Required action — Your answer must be the exact lines from the one holding "Bib\TeX\ é bastante" through the final line of the records below, both included, and nothing more.

Stored data entries:
##############################
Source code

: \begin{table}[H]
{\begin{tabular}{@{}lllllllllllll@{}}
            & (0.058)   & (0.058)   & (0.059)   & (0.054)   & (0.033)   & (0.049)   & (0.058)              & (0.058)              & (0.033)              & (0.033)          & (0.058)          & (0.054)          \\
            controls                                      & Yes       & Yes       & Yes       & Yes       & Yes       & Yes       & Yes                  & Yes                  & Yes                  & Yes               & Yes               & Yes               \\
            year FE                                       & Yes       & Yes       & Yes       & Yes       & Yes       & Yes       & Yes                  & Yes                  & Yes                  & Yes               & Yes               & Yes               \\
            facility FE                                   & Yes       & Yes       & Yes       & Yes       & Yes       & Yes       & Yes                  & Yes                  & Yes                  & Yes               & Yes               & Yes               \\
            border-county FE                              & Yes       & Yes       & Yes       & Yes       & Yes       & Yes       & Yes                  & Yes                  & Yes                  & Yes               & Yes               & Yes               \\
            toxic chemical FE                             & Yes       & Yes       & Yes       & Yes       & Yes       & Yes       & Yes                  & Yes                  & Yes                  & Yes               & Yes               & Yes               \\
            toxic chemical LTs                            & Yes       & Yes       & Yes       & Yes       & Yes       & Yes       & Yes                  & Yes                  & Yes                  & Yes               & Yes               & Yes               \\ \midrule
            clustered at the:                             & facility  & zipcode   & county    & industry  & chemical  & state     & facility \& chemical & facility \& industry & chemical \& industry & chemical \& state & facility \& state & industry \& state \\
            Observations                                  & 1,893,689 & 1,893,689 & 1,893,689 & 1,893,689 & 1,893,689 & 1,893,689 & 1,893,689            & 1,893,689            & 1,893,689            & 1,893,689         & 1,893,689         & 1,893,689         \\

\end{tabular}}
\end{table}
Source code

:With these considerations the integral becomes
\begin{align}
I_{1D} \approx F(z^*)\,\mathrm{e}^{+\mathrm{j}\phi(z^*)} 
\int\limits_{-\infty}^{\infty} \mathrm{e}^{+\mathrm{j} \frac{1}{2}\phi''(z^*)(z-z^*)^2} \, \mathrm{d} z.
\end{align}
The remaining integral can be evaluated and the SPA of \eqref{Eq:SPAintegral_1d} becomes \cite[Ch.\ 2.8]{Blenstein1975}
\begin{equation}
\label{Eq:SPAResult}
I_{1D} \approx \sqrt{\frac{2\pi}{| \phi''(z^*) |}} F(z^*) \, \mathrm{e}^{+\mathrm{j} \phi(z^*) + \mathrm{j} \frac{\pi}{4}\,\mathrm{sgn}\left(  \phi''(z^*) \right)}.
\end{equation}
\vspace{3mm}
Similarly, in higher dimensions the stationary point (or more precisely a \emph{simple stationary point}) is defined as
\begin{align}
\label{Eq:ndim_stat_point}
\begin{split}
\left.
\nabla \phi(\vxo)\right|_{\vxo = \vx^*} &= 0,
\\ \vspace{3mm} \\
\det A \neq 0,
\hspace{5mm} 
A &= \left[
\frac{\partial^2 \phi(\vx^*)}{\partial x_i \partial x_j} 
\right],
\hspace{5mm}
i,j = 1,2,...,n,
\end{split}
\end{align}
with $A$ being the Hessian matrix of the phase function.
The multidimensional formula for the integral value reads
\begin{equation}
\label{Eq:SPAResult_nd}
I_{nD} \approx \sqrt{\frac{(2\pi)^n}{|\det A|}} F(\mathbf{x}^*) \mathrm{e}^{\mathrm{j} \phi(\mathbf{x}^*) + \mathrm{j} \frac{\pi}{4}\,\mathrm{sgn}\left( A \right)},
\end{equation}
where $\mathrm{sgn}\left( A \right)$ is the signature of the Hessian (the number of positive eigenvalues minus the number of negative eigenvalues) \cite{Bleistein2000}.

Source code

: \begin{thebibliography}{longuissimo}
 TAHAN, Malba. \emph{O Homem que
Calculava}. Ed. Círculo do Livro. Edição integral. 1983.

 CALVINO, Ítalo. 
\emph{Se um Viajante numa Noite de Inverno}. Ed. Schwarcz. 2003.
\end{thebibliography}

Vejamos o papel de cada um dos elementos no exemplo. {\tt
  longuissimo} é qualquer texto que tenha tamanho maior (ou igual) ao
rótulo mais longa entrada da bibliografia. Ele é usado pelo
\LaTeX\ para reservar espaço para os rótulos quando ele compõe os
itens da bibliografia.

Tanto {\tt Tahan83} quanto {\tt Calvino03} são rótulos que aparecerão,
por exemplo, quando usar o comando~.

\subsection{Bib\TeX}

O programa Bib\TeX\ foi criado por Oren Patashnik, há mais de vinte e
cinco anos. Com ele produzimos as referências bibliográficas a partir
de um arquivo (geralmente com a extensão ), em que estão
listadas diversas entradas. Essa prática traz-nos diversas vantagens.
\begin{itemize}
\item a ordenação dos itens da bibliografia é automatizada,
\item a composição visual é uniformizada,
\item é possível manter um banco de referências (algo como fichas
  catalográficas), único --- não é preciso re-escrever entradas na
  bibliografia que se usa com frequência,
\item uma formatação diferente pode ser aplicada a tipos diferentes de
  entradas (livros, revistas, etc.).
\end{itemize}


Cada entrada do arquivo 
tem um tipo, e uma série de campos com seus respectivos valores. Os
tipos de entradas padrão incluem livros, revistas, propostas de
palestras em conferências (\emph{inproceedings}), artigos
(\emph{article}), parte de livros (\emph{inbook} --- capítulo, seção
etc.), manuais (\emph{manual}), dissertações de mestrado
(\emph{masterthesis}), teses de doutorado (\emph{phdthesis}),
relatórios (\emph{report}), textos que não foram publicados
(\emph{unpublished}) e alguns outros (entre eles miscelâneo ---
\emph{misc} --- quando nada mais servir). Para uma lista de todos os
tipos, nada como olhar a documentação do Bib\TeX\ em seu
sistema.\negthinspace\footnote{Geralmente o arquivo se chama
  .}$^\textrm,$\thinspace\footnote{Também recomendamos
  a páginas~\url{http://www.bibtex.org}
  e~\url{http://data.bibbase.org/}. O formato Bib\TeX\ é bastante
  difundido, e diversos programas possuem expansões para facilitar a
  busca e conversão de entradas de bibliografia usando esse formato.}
##############################
Exercise response —
  e~\url{http://data.bibbase.org/}. O formato Bib\TeX\ é bastante
  difundido, e diversos programas possuem expansões para facilitar a
  busca e conversão de entradas de bibliografia usando esse formato.}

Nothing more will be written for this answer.